Six months after the official enactment of the U.S. Food and Drug Administration (FDA) deeming regulations that classify e-cigarettes as tobacco products, the retail space now appears to be less unpredictable.
Sales figures from all retail channels show the segment is regaining positive footing. Nielsen, as reported by Wells Fargo Securities, determined dollar sales for e-cigarettes and vaping products climbed 24.6% for the four weeks ending Jan, 28, 2017. Just in convenience stores, sales of electronic smoking devices increased 8.4% in dollar sales, according to Information Resources Inc. (IRI) Convenience All Scan data for the 52 weeks ending Dec. 25, 2016.
Another development is an upward trend on pricing.
“Rechargeable e-cigarettes [had] witnessed the sharpest decline with leading brands, including MarkTen, Greensmoke, and Logic, among others, cutting prices by over 35% in the past year.
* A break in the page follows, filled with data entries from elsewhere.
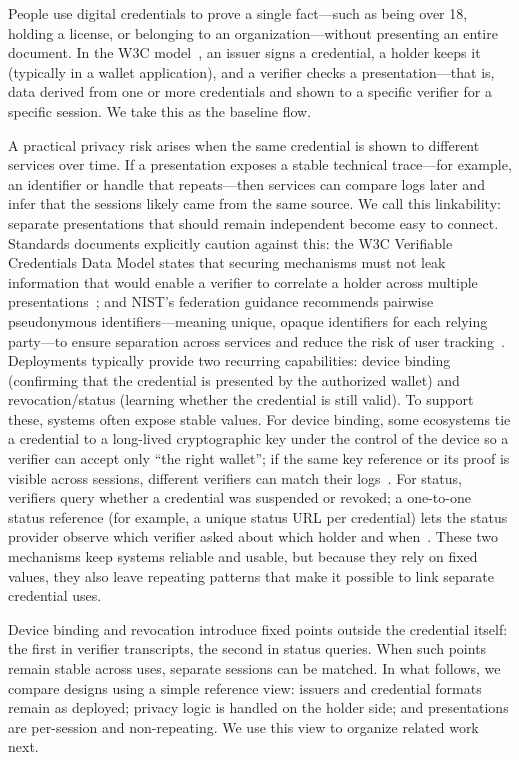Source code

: People use digital credentials to prove a single fact---such as being over 18, holding a license, or belonging to an organization---without presenting an entire document.
In the W3C model~\cite{w3c-vc-data-model-2}, an issuer signs a credential, a holder keeps it (typically in a wallet application), and a verifier checks a presentation---that is, data derived from one or more credentials and shown to a specific verifier for a specific session. We take this as the baseline flow.

A practical privacy risk arises when the same credential is shown to different services over time. If a presentation exposes a stable technical trace---for example, an identifier or handle that repeats---then services can compare logs later and infer that the sessions likely came from the same source.
We call this linkability: separate presentations that should remain independent become easy to connect. Standards documents explicitly caution against this: the W3C Verifiable Credentials Data Model states that securing mechanisms must not leak information that would enable a verifier to correlate a holder across multiple presentations~\cite{w3c-vc-data-model-2}; and NIST’s federation guidance recommends pairwise pseudonymous identifiers---meaning unique, opaque identifiers for each relying party---to ensure separation across services and reduce the risk of user tracking~\cite{nist-sp800-63c}.
Deployments typically provide two recurring capabilities: device binding (confirming that the credential is presented by the authorized wallet) and revocation/status (learning whether the credential is still valid). To support these, systems often expose stable values.
For device binding, some ecosystems tie a credential to a long-lived cryptographic key under the control of the device so a verifier can accept only “the right wallet”; if the same key reference or its proof is visible across sessions, different verifiers can match their logs~\cite{IETF:FetYasCam25}.
For status, verifiers query whether a credential was suspended or revoked; a one-to-one status reference (for example, a unique status URL per credential) lets the status provider observe which verifier asked about which holder and when~\cite{w3c-vc-data-model-2}.
These two mechanisms keep systems reliable and usable, but because they rely on fixed values, they also leave repeating patterns that make it possible to link separate credential uses.

Device binding and revocation introduce fixed points outside the credential itself: the first in verifier transcripts, the second in status queries. When such points remain stable across uses, separate sessions can be matched. In what follows, we compare designs using a simple reference view: issuers and credential formats remain as deployed; privacy logic is handled on the holder side; and presentations are per-session and non-repeating. We use this view to organize related work next.

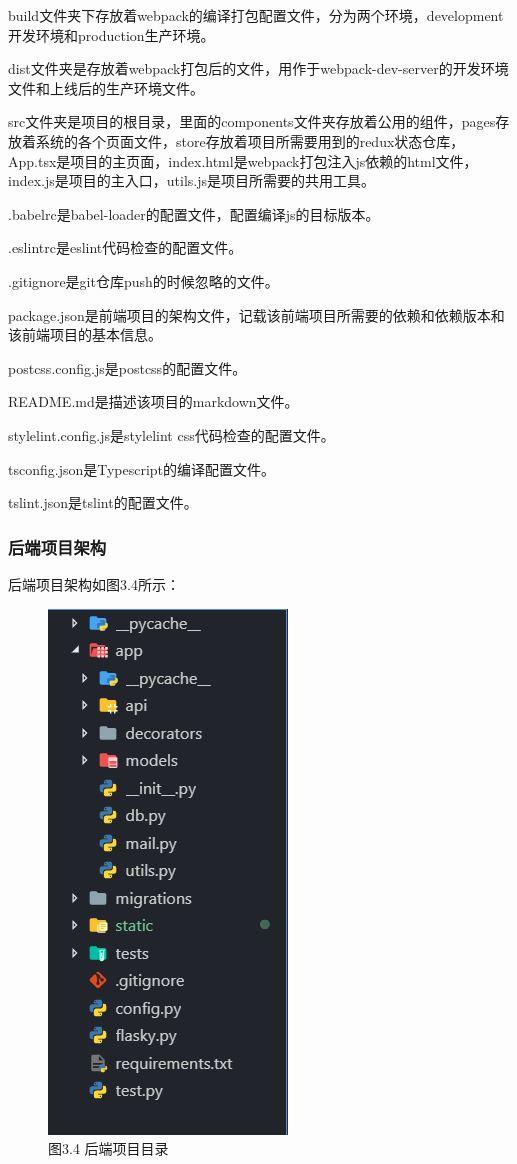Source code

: build文件夹下存放着webpack的编译打包配置文件，分为两个环境，development开发环境和production生产环境。

dist文件夹是存放着webpack打包后的文件，用作于webpack-dev-server的开发环境文件和上线后的生产环境文件。

src文件夹是项目的根目录，里面的components文件夹存放着公用的组件，pages存放着系统的各个页面文件，store存放着项目所需要用到的redux状态仓库，App.tsx是项目的主页面，index.html是webpack打包注入js依赖的html文件，index.js是项目的主入口，utils.js是项目所需要的共用工具。

.babelrc是babel-loader的配置文件，配置编译js的目标版本。

.eslintrc是eslint代码检查的配置文件。

.gitignore是git仓库push的时候忽略的文件。

package.json是前端项目的架构文件，记载该前端项目所需要的依赖和依赖版本和该前端项目的基本信息。

postcss.config.js是postcss的配置文件。

README.md是描述该项目的markdown文件。

stylelint.config.js是stylelint css代码检查的配置文件。

tsconfig.json是Typescript的编译配置文件。

tslint.json是tslint的配置文件。

\subsubsection{后端项目架构}

后端项目架构如图3.4所示：

\begin{figure}[thbp!]
	\centering
	\includegraphics[width=0.3\linewidth]{figure/backend_structure}
	\label{fig:backend_structure} \\
		图3.4 后端项目目录
\end{figure}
Tank and mod prices [had] fallen at a relatively moderate rate of 10-20%,” said Shazlie Khan, an analyst with BIS Research.
However, Nielsen data indicates pricing in all channels for e-cigarettes and vaping rose by 10.7% for the four weeks this past January.
What hasn’t changed is how segment revenue is divvied up amongst the different product offerings. Throughout 2016, disposable e-cigarettes represented at least one-third of the revenue share, followed by rechargeable e-cigarettes, with market share ranging from 15-23%.
In terms of brands, there’s been little movement.
“The major proportion, more than 70%, of the rechargeable and disposable e-cigarettes market has been concentrated in the hands of the premium brands owned by Big Tobacco for the past three years, and continues to be so,” said Khan.
VUSE still leads the market with nearly 38% of dollar share, which is more than double the 16% share held by blu. MarkTenXL dropped to 13% of dollar share in the same period.
IN THE WORKS
Due to the prolonged application process for new products to obtain FDA approval before they can be released on the retail level, many analysts expressed concerns that the federal regulations would stifle innovation.
“The future [of the category] hangs on the FDA. If the FDA changes one thing [such as the predicate date of Feb.15, 2007], or doesn’t change anything, that can affect the business monumentally,” stated Anna Bettencourt, category specialist for VERC Enterprises, which has 25 conveniences stores in Massachusetts and New Hampshire.
However, there’s a buzz growing around the potential market response to reduced-risk products (RRPs).
“Tobacco companies are now directing focus toward next-generation heated tobacco (heat-not-burn) products,” said Khan. “Heat-not-burn products are expected to be widely available in the U.S. and Europe by 2018 and bring in revenues worth over $1 billion by 2020.”
“Japan Tobacco International’s Poom TECH and British American Tobacco’s Glo iFuse are other tobacco heating devices that are being tested in markets of Japan and Europe,” said Khan.
Closer to home, Philip Morris International last December submitted a modified risk tobacco product (MRTP) for iQOS, the new heat-not-burn tobacco system from Phillip Morris. The manufacturer anticipates releasing the product to market before the end of 2017. It’s reported that the manufacturer’s MRTP was two-million pages.
“I think iQOS will be big, but again, it depends on the FDA and how it rules on things,” said Bettencourt.